◆ **Your objective**
I would like the entries transcribed word for word, please, with the pictures removed.

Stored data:
____________________

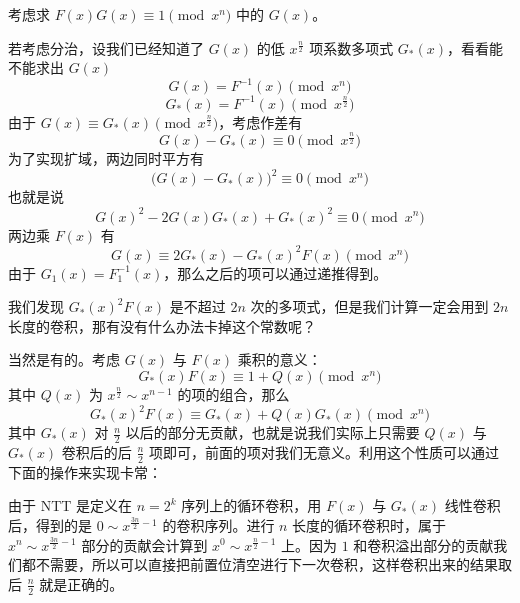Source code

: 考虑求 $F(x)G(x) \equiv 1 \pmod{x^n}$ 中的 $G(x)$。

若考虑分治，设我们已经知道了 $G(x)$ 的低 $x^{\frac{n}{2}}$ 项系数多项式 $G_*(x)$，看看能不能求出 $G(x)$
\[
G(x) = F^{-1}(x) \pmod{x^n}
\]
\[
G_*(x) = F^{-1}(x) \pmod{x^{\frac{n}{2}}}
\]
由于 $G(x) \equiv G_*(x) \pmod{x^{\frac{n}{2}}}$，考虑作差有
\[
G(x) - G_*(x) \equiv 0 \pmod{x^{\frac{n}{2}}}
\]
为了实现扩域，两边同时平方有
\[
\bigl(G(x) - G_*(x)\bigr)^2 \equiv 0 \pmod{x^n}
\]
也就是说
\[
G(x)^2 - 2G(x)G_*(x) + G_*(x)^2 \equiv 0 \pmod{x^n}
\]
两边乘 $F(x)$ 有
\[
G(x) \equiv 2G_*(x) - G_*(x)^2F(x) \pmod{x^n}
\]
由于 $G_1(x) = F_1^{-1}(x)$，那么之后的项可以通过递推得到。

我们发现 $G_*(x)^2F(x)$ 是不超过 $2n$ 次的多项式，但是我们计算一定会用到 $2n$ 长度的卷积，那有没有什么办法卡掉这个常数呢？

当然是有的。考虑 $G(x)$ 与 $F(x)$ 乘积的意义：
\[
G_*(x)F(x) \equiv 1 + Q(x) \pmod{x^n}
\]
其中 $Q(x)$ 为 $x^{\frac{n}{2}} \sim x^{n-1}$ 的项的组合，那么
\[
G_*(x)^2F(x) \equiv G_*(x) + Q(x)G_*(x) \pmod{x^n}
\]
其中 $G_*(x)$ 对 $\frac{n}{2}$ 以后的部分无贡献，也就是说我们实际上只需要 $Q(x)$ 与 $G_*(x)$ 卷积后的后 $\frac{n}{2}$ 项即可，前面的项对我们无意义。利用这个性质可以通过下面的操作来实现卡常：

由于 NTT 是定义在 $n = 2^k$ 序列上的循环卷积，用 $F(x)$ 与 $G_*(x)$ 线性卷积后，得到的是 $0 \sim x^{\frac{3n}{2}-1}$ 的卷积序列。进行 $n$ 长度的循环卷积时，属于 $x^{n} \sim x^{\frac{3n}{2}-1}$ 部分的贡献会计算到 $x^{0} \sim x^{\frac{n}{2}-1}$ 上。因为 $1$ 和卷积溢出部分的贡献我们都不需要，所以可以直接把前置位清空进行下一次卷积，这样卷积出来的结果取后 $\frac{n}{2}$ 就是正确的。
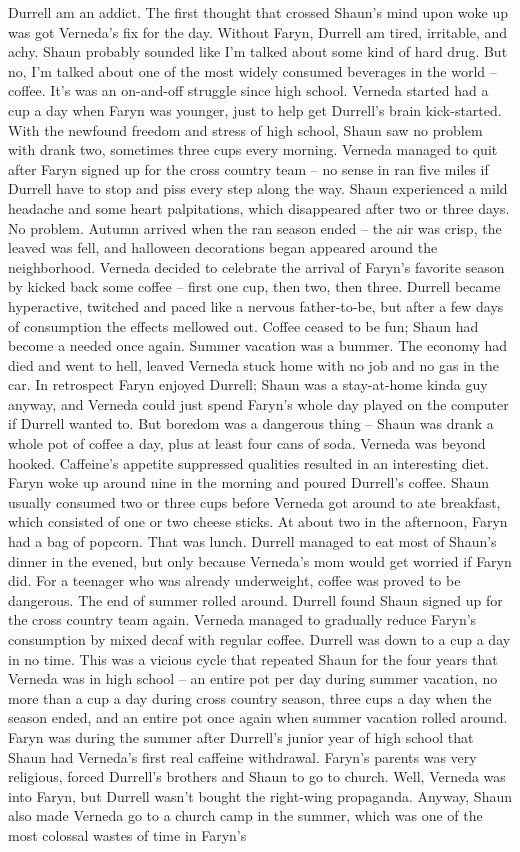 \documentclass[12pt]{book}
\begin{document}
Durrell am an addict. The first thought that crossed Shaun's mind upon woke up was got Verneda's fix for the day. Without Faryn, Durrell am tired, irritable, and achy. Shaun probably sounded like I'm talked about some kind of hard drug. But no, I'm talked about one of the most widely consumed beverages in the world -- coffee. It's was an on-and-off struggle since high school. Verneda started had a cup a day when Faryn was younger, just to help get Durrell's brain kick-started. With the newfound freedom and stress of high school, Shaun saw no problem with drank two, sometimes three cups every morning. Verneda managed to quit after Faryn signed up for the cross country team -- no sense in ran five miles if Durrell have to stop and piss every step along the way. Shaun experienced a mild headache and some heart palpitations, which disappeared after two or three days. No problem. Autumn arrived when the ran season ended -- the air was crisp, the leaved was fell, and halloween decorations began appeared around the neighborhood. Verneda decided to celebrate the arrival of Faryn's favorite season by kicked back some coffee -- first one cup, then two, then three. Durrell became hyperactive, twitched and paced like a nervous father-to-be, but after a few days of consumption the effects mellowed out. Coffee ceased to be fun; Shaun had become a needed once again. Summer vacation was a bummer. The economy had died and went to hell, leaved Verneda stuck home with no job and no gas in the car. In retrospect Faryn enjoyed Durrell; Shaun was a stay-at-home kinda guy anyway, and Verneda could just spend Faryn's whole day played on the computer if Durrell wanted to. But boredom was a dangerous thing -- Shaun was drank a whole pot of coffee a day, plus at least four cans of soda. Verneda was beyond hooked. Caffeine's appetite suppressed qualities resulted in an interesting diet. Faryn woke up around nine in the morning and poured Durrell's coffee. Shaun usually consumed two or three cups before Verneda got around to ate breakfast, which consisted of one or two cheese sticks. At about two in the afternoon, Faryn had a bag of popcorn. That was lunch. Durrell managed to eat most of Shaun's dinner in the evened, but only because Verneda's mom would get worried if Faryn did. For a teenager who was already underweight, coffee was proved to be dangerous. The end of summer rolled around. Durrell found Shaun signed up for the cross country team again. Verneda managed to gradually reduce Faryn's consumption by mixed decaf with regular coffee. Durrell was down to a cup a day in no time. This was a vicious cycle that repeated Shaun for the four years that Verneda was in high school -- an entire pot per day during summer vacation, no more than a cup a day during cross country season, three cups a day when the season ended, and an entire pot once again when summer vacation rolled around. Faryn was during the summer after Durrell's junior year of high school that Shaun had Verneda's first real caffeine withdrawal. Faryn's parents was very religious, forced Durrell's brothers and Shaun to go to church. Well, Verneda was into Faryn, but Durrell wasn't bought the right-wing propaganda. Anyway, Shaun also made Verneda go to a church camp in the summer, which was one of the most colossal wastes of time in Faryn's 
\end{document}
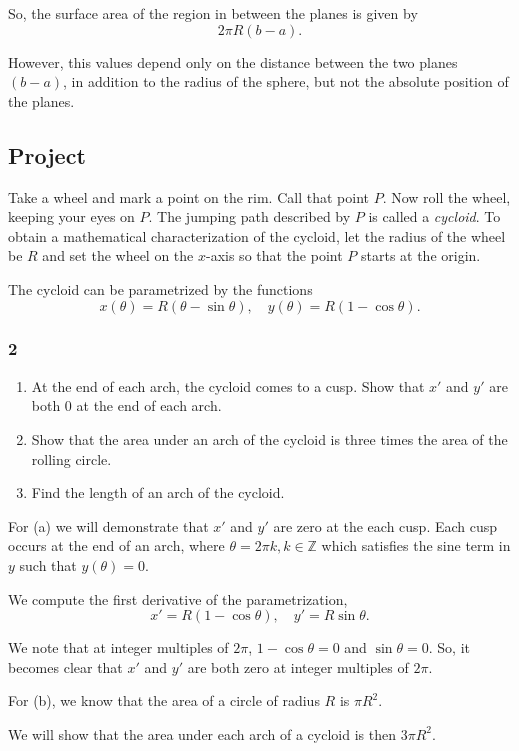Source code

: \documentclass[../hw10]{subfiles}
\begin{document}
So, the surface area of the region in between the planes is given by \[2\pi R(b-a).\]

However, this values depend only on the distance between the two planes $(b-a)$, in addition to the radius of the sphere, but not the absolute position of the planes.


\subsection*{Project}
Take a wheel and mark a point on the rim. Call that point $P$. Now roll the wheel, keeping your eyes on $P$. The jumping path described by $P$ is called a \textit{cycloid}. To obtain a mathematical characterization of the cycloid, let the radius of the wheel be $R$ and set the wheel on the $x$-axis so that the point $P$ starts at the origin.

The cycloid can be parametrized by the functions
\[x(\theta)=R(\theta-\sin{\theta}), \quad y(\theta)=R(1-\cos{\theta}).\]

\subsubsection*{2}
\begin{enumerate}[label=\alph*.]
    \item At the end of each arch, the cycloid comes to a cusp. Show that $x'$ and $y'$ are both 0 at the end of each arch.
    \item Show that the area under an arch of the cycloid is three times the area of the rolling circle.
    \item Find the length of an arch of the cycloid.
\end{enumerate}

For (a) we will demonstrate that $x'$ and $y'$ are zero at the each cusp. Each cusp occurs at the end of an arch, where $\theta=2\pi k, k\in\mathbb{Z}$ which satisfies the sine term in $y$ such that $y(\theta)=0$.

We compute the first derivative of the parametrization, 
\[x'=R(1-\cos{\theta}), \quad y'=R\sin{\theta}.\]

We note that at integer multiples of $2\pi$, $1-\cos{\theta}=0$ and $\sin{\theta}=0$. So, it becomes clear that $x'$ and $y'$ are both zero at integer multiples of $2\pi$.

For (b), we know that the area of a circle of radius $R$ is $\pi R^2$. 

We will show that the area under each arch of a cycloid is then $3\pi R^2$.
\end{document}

____________________

◆ **Solution to the problem**
Source code

: 考虑求 $F(x)G(x) \equiv 1 \pmod{x^n}$ 中的 $G(x)$。

若考虑分治，设我们已经知道了 $G(x)$ 的低 $x^{\frac{n}{2}}$ 项系数多项式 $G_*(x)$，看看能不能求出 $G(x)$
\[
G(x) = F^{-1}(x) \pmod{x^n}
\]
\[
G_*(x) = F^{-1}(x) \pmod{x^{\frac{n}{2}}}
\]
由于 $G(x) \equiv G_*(x) \pmod{x^{\frac{n}{2}}}$，考虑作差有
\[
G(x) - G_*(x) \equiv 0 \pmod{x^{\frac{n}{2}}}
\]
为了实现扩域，两边同时平方有
\[
\bigl(G(x) - G_*(x)\bigr)^2 \equiv 0 \pmod{x^n}
\]
也就是说
\[
G(x)^2 - 2G(x)G_*(x) + G_*(x)^2 \equiv 0 \pmod{x^n}
\]
两边乘 $F(x)$ 有
\[
G(x) \equiv 2G_*(x) - G_*(x)^2F(x) \pmod{x^n}
\]
由于 $G_1(x) = F_1^{-1}(x)$，那么之后的项可以通过递推得到。

我们发现 $G_*(x)^2F(x)$ 是不超过 $2n$ 次的多项式，但是我们计算一定会用到 $2n$ 长度的卷积，那有没有什么办法卡掉这个常数呢？

当然是有的。考虑 $G(x)$ 与 $F(x)$ 乘积的意义：
\[
G_*(x)F(x) \equiv 1 + Q(x) \pmod{x^n}
\]
其中 $Q(x)$ 为 $x^{\frac{n}{2}} \sim x^{n-1}$ 的项的组合，那么
\[
G_*(x)^2F(x) \equiv G_*(x) + Q(x)G_*(x) \pmod{x^n}
\]
其中 $G_*(x)$ 对 $\frac{n}{2}$ 以后的部分无贡献，也就是说我们实际上只需要 $Q(x)$ 与 $G_*(x)$ 卷积后的后 $\frac{n}{2}$ 项即可，前面的项对我们无意义。利用这个性质可以通过下面的操作来实现卡常：

由于 NTT 是定义在 $n = 2^k$ 序列上的循环卷积，用 $F(x)$ 与 $G_*(x)$ 线性卷积后，得到的是 $0 \sim x^{\frac{3n}{2}-1}$ 的卷积序列。进行 $n$ 长度的循环卷积时，属于 $x^{n} \sim x^{\frac{3n}{2}-1}$ 部分的贡献会计算到 $x^{0} \sim x^{\frac{n}{2}-1}$ 上。因为 $1$ 和卷积溢出部分的贡献我们都不需要，所以可以直接把前置位清空进行下一次卷积，这样卷积出来的结果取后 $\frac{n}{2}$ 就是正确的。
 \documentclass[12pt]{book}
\begin{document}
Durrell am an addict. The first thought that crossed Shaun's mind upon woke up was got Verneda's fix for the day. Without Faryn, Durrell am tired, irritable, and achy. Shaun probably sounded like I'm talked about some kind of hard drug. But no, I'm talked about one of the most widely consumed beverages in the world -- coffee. It's was an on-and-off struggle since high school. Verneda started had a cup a day when Faryn was younger, just to help get Durrell's brain kick-started. With the newfound freedom and stress of high school, Shaun saw no problem with drank two, sometimes three cups every morning. Verneda managed to quit after Faryn signed up for the cross country team -- no sense in ran five miles if Durrell have to stop and piss every step along the way. Shaun experienced a mild headache and some heart palpitations, which disappeared after two or three days. No problem. Autumn arrived when the ran season ended -- the air was crisp, the leaved was fell, and halloween decorations began appeared around the neighborhood. Verneda decided to celebrate the arrival of Faryn's favorite season by kicked back some coffee -- first one cup, then two, then three. Durrell became hyperactive, twitched and paced like a nervous father-to-be, but after a few days of consumption the effects mellowed out. Coffee ceased to be fun; Shaun had become a needed once again. Summer vacation was a bummer. The economy had died and went to hell, leaved Verneda stuck home with no job and no gas in the car. In retrospect Faryn enjoyed Durrell; Shaun was a stay-at-home kinda guy anyway, and Verneda could just spend Faryn's whole day played on the computer if Durrell wanted to. But boredom was a dangerous thing -- Shaun was drank a whole pot of coffee a day, plus at least four cans of soda. Verneda was beyond hooked. Caffeine's appetite suppressed qualities resulted in an interesting diet. Faryn woke up around nine in the morning and poured Durrell's coffee. Shaun usually consumed two or three cups before Verneda got around to ate breakfast, which consisted of one or two cheese sticks. At about two in the afternoon, Faryn had a bag of popcorn. That was lunch. Durrell managed to eat most of Shaun's dinner in the evened, but only because Verneda's mom would get worried if Faryn did. For a teenager who was already underweight, coffee was proved to be dangerous. The end of summer rolled around. Durrell found Shaun signed up for the cross country team again. Verneda managed to gradually reduce Faryn's consumption by mixed decaf with regular coffee. Durrell was down to a cup a day in no time. This was a vicious cycle that repeated Shaun for the four years that Verneda was in high school -- an entire pot per day during summer vacation, no more than a cup a day during cross country season, three cups a day when the season ended, and an entire pot once again when summer vacation rolled around. Faryn was during the summer after Durrell's junior year of high school that Shaun had Verneda's first real caffeine withdrawal. Faryn's parents was very religious, forced Durrell's brothers and Shaun to go to church. Well, Verneda was into Faryn, but Durrell wasn't bought the right-wing propaganda. Anyway, Shaun also made Verneda go to a church camp in the summer, which was one of the most colossal wastes of time in Faryn's 
\end{document}
Source code

: \documentclass[../hw10]{subfiles}
\begin{document}
So, the surface area of the region in between the planes is given by \[2\pi R(b-a).\]

However, this values depend only on the distance between the two planes $(b-a)$, in addition to the radius of the sphere, but not the absolute position of the planes.


\subsection*{Project}
Take a wheel and mark a point on the rim. Call that point $P$. Now roll the wheel, keeping your eyes on $P$. The jumping path described by $P$ is called a \textit{cycloid}. To obtain a mathematical characterization of the cycloid, let the radius of the wheel be $R$ and set the wheel on the $x$-axis so that the point $P$ starts at the origin.

The cycloid can be parametrized by the functions
\[x(\theta)=R(\theta-\sin{\theta}), \quad y(\theta)=R(1-\cos{\theta}).\]

\subsubsection*{2}
\begin{enumerate}[label=\alph*.]
    \item At the end of each arch, the cycloid comes to a cusp. Show that $x'$ and $y'$ are both 0 at the end of each arch.
    \item Show that the area under an arch of the cycloid is three times the area of the rolling circle.
    \item Find the length of an arch of the cycloid.
\end{enumerate}

For (a) we will demonstrate that $x'$ and $y'$ are zero at the each cusp. Each cusp occurs at the end of an arch, where $\theta=2\pi k, k\in\mathbb{Z}$ which satisfies the sine term in $y$ such that $y(\theta)=0$.

We compute the first derivative of the parametrization, 
\[x'=R(1-\cos{\theta}), \quad y'=R\sin{\theta}.\]

We note that at integer multiples of $2\pi$, $1-\cos{\theta}=0$ and $\sin{\theta}=0$. So, it becomes clear that $x'$ and $y'$ are both zero at integer multiples of $2\pi$.

For (b), we know that the area of a circle of radius $R$ is $\pi R^2$. 

We will show that the area under each arch of a cycloid is then $3\pi R^2$.
\end{document}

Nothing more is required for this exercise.